Investors in emerging markets often overlook Indonesia. It receives a fraction of the media coverage of much smaller Asian economies, such as Hong Kong or Singapore. Yet it has it all. It is the largest country in Southeast Asia. It’s the fourth-biggest country in the world by population, with 268 million people. It contains abundant natural resources – coal, metals, oil, timber and agricultural products – while the seas around its 18,000 islands (of which about 1,000 are permanently occupied) teem with fish.
This century its economic growth has reached 4.5%-5.5% per annum, meaning the economy doubles in size every 15 years. This helps explain why Indonesia’s Jakarta index has risen more than fivefold in sterling terms since New Year’s Day 2000, while British stocks have returned around 20% and their US counterparts about double that. What’s more, Indonesia is about to reach an economic tipping point – something that should turbo charge its growth
Growth could move up a gear…
There are several reasons for this. The first is great demographics: 27% of the population is under 14. This group will soon provide a rapidly expanding pool of labour and eager new consumers and savers; meanwhile, the costs of an ageing population are absent, as over-65s comprise just 6% of the total. There is also a rapid shift in population from the land to the cities. Urbanisation invariably leads to considerable gains in overall productivity, as seen recently in China and in Europe in the 19th century.

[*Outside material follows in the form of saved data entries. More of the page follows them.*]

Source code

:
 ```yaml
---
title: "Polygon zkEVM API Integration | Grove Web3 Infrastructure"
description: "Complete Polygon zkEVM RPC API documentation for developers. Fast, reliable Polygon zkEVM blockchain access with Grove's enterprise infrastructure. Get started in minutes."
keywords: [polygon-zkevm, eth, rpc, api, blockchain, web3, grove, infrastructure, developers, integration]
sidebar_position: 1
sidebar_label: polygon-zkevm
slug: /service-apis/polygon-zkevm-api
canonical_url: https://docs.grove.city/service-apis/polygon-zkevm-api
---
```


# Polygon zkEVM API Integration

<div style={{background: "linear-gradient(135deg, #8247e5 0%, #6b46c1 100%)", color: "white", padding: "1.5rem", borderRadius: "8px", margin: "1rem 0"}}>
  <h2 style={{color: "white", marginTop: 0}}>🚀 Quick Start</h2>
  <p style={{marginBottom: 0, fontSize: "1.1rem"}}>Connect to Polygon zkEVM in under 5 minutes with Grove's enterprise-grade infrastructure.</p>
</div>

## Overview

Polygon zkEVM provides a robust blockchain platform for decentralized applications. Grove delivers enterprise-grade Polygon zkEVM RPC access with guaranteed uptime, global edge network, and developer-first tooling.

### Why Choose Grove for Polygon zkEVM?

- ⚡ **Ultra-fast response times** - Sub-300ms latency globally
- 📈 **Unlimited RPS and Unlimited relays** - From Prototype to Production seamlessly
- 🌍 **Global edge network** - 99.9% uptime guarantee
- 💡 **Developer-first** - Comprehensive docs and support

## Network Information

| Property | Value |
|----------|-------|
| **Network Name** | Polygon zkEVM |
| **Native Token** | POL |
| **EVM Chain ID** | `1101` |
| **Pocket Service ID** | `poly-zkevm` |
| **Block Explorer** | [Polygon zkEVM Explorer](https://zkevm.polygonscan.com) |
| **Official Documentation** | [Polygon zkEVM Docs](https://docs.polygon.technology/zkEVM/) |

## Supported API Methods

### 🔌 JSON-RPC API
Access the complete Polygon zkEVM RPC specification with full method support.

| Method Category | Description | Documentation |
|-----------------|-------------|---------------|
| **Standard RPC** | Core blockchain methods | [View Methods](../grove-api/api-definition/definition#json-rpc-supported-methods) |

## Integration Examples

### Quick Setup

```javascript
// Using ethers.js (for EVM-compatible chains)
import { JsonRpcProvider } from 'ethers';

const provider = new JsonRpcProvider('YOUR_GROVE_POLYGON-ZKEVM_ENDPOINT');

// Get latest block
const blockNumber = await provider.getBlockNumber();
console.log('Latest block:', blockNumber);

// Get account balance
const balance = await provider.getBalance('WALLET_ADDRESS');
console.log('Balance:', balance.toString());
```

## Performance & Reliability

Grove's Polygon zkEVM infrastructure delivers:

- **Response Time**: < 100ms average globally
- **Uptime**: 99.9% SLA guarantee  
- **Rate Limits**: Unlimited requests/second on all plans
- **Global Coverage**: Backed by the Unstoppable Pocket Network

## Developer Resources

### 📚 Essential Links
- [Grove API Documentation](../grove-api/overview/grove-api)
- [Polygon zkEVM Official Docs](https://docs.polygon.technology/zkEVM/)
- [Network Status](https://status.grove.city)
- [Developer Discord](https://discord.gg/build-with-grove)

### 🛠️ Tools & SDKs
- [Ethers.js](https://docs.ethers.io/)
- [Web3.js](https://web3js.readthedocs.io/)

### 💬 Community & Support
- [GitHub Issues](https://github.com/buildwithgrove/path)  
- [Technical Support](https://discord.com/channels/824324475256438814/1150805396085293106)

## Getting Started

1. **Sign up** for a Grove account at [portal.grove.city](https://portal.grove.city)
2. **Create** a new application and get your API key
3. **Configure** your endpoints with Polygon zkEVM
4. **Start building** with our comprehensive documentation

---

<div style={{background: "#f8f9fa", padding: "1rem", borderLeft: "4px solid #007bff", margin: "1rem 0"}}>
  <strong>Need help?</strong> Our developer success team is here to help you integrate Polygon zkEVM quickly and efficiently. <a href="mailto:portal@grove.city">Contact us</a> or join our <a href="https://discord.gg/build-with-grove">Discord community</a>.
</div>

Although GDP-per-head in Indonesia has more than doubled since 2000, it is still relatively low at around $4,200. In about four years’ time, at this rate, it will have exceeded $5,000, a threshold historically associated with domestic consumption taking off and credit becoming more widely available. This in turn leads to a rapid expansion in the services sector. Consumption, credit availability and services are the three main supports for all advanced economies.

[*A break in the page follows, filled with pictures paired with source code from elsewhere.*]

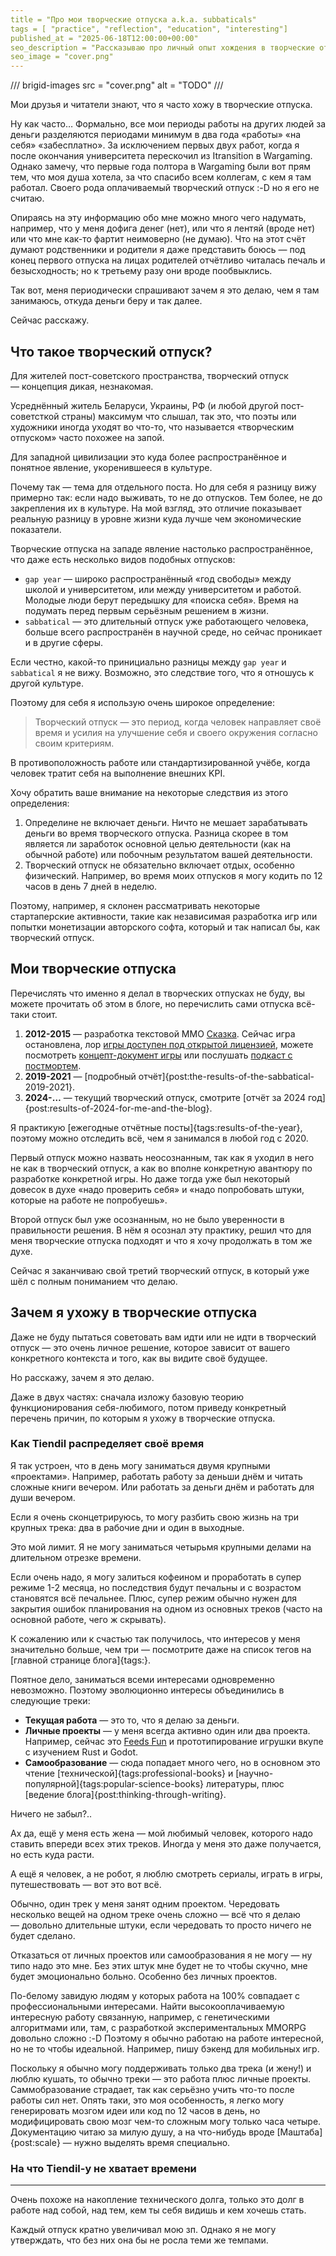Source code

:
 ```yaml
---
title = "Про мои творческие отпуска a.k.a. subbaticals"
tags = [ "practice", "reflection", "education", "interesting"]
published_at = "2025-06-18T12:00:00+00:00"
seo_description = "Рассказываю про личный опыт хождения в творческие отпуска, a.k.a. sabbaticals."
seo_image = "cover.png"
---
```


/// brigid-images
src = "cover.png"
alt = "TODO"
///

Мои друзья и читатели знают, что я часто хожу в творческие отпуска.

Ну как часто… Формально, все мои периоды работы на других людей за деньги разделяются периодами минимум в два года «работы» «на себя» «забесплатно». За исключением первых двух работ, когда я после окончания университета перескочил из Itransition в Wargaming. Однако замечу, что первые года полтора в Wargaming были вот прям тем, что моя душа хотела, за что спасибо всем коллегам, с кем я там работал. Cвоего рода оплачиваемый творческий отпуск :-D но я его не считаю.

Опираясь на эту информацию обо мне можно много чего надумать, например, что у меня дофига денег (нет), или что я лентяй (вроде нет) или что мне как-то фартит неимоверно (не думаю). Что на этот счёт думают родственники и родители я даже представить боюсь — под конец первого отпуска на лицах родителей отчётливо читалась печаль и безысходность; но к третьему разу они вроде пообвыклись.

Так вот, меня периодически спрашивают зачем я это делаю, чем я там занимаюсь, откуда деньги беру и так далее.

Сейчас расскажу.

<!-- more -->

## Что такое творческий отпуск?

Для жителей пост-советского пространства, творческий отпуск — концепция дикая, незнакомая.

Усреднённый житель Беларуси, Украины, РФ (и любой другой пост-советсткой страны) максимум что слышал, так это, что поэты или художники иногда уходят во что-то, что называется «творческим отпуском» часто похожее на запой.

Для западной цивилизации это куда более распространённое и понятное явление, укоренившееся в культуре.

Почему так — тема для отдельного поста. Но для себя я разницу вижу примерно так: если надо выживать, то не до отпусков. Тем более, не до закрепления их в культуре. На мой взгляд, это отличие показывает реальную разницу в уровне жизни куда лучше чем экономические показатели.

Творческие отпуска на западе явление настолько распространённое, что даже есть несколько видов подобных отпусков:

- `gap year` — широко распространённый «год свободы» между школой и университетом, или между университетом и работой. Молодые люди берут передышку для «поиска себя». Время на подумать перед первым серьёзным решением в жизни.
- `sabbatical` — это длительный отпуск уже работающего человека, больше всего распространён в научной среде, но сейчас проникает и в другие сферы.

Если честно, какой-то принициально разницы между `gap year` и `sabbatical` я не вижу. Возможно, это следствие того, что я отношусь к другой культуре.

Поэтому для себя я использую очень широкое определение:

> Творческий отпуск — это период, когда человек направляет своё время и усилия на улучшение себя и своего окружения согласно своим критериям.

В противоположность работе или стандартизированной учёбе, когда человек тратит себя на выполнение внешних KPI.

Хочу обратить ваше внимание на некоторые следствия из этого определения:

1. Определине не включает деньги. Ничто не мешает зарабатывать деньги во время творческого отпуска. Разница скорее в том является ли заработок основной целью деятельности (как на обычной работе) или побочным результатом вашей деятельности.
2. Творческий отпуск не обязательно включает отдых, особенно физический. Например, во время моих отпусков я могу кодить по 12 часов в день 7 дней в неделю.

Поэтому, например, я склонен рассматривать некоторые стартаперские активности, такие как независимая разработка игр или попытки монетизации авторского софта, который и так написал бы, как творческий отпуск.

## Мои творческие отпуска

Перечислять что именно я делал в творческих отпусках не буду, вы можете прочитать об этом в блоге, но перечислить сами отпуска всё-таки стоит.

1. **2012-2015** — разработка текстовой ММО [Сказка](https://the-tale.org/). Сейчас игра остановлена, лор [игры доступен под открытой лицензией](https://the-tale.notion.site/), можете посмотреть [концепт-документ игры](https://tiendil.org/ru/posts/the-tale-concept-document) или послушать [подкаст с постмортем](https://www.youtube.com/watch?v=5KODCBqhDu0).
2. **2019-2021** — [подробный отчёт]{post:the-results-of-the-sabbatical-2019-2021}.
3. **2024-…** — текущий творческий отпуск, смотрите [отчёт за 2024 год]{post:results-of-2024-for-me-and-the-blog}.

Я практикую [ежегодные отчётные посты]{tags:results-of-the-year}, поэтому можно отследить всё, чем я занимался в любой год с 2020.

Первый отпуск можно назвать неосознанным, так как я уходил в него не как в творческий отпуск, а как во вполне конкретную авантюру по разработке конкретной игры. Но даже тогда уже был некоторый довесок в духе «надо проверить себя» и «надо попробовать штуки, которые на работе не попробуешь».

Второй отпуск был уже осознанным, но не было уверенности в правильности решения. В нём я осознал эту практику, решил что для меня творческие отпуска подходят и что я хочу продолжать в том же духе.

Сейчас я заканчиваю свой третий творческий отпуск, в который уже шёл с полным пониманием что делаю.

## Зачем я ухожу в творческие отпуска

Даже не буду пытаться советовать вам идти или не идти в творческий отпуск — это очень личное решение, которое зависит от вашего конкретного контекста и того, как вы видите своё будущее.

Но расскажу, зачем я это делаю.

Даже в двух частях: сначала изложу базовую теорию функционирования себя-любимого, потом приведу конкретный перечень причин, по которым я ухожу в творческие отпуска.

### Как Tiendil распределяет своё время

Я так устроен, что в день могу заниматься двумя крупными «проектами». Например, работать работу за деньши днём и читать сложные книги вечером. Или работать за деньги днём и работать для души вечером.

Если я очень сконцетрируюсь, то могу разбить свою жизнь на три крупных трека: два в рабочие дни и один в выходные.

Это мой лимит. Я не могу заниматься четырьмя крупными делами на длительном отрезке времени.

Если очень надо, я могу залиться кофеином и проработать в супер режиме 1-2 месяца, но последствия будут печальны и с возрастом становятся всё печальнее. Плюс, супер режим обычно нужен для закрытия ошибок планирования на одном из основных треков (часто на основной работе, чего ж скрывать).

К сожалению или к счастью так получилось, что интересов у меня значительно больше, чем три — посмотрите даже на список тегов на [главной странице блога]{tags:}.

Поятное дело, заниматься всеми интересами одновременно невозможно. Поэтому эволюционно интересы объединились в следующие треки:

- **Текущая работа** — это то, что я делаю за деньги.
- **Личные проекты** — у меня всегда активно один или два проекта. Например, сейчас это [Feeds Fun](https://feeds.fun/) и прототипирование игрушки вкупе с изучением Rust и Godot.
- **Самообразование** — сюда попадает много чего, но в основном это чтение [технической]{tags:professional-books} и [научно-популярной]{tags:popular-science-books} литературы, плюс [ведение блога]{post:thinking-through-writing}.

Ничего не забыл?..

Ах да, ещё у меня есть жена — мой любимый человек, которого надо ставить впереди всех этих треков. Иногда у меня это даже получается, но есть куда расти.

А ещё я человек, а не робот, я люблю смотреть сериалы, играть в игры, путешествовать — вот это вот всё.

Обычно, один трек у меня занят одним проектом. Чередовать несколько вещей на одном треке очень сложно — всё что я делаю — довольно длительные штуки, если чередовать то просто ничего не будет сделано.

Отказаться от личных проектов или самообразования я не могу — ну типо надо это мне. Без этих штук мне будет не то чтобы скучно, мне будет эмоционально больно. Особенно без личных проектов.

По-белому завидую людям у которых работа на 100% совпадает с профессиональными интересами. Найти высокооплачиваемую интересную работу связанную, например, с генетическими алгоритмами или, там, с разработкой экспериментальных MMORPG довольно сложно :-D Поэтому я обычно работаю на работе интересной, но не то чтобы идеальной. Например, пишу бэкенд для мобильных игр.

Поскольку я обычно могу поддерживать только два трека (и жену!) и люблю кушать, то обычно треки — это работа плюс личные проекты. Саммобразование страдает, так как серьёзно учить что-то после работы сил нет. Опять таки, это моя особенность, я легко могу генерировать мозгом идеи или код по 12 часов в день, но модифицировать свою мозг чем-то сложным могу только часа четыре. Документацию читаю за милую душу, а на что-нибудь вроде [Маштаба]{post:scale} — нужно выделять время специально.

### На что Tiendil-у не хватает времени



-------

Очень похоже на накопление технического долга, только это долг в работе над собой, над тем, кем ты себя видишь и кем хочешь стать.

Каждый отпуск кратно увеличивал мою зп. Однако я не могу утверждать, что без них она бы не росла теми же темпами.


<!-- Мне было бы интересно почитать про твой опыт саббатикалов. Как понимаешь что надо войти/выйти, как финансово краткосрочно/долгосрочно планируешь -->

There is also ample room for Indonesia to borrow more to fund expansion. Public debt is below 30% of GDP (compared with 90% in Britain). If an emerging market has to rely purely on domestic savings – which in Indonesia are low compared with similar countries – to finance development, then investment in vital infrastructure, plant and equipment will be lacklustre, implying lower future productivity and growth.
Finally, Indonesia has embarked on structural reforms such as paring back onerous regulations governing foreign investment and improving infrastructure in some key areas. This bodes especially well for tourism. The country abounds in ancient monuments, spectacular topography, forests, wildlife and pristine beaches, and is also incredibly cheap.
Yet it attracts fewer tourists than tiny Singapore.
In terms of revenue from tourism it earns half that of user-unfriendly destinations, such as Russia. The scope, then, is enormous. Despite all this potential, however, it’s interesting to note that Indonesia is still considered an economic minnow. The value of all its listed companies is about the same as Warren Buffett’s Berkshire Hathaway. This is due to the country’s political, ethnic and religious history and, most of all, endemic corruption. These have hampered growth in the past and continue to threaten Indonesia’s future.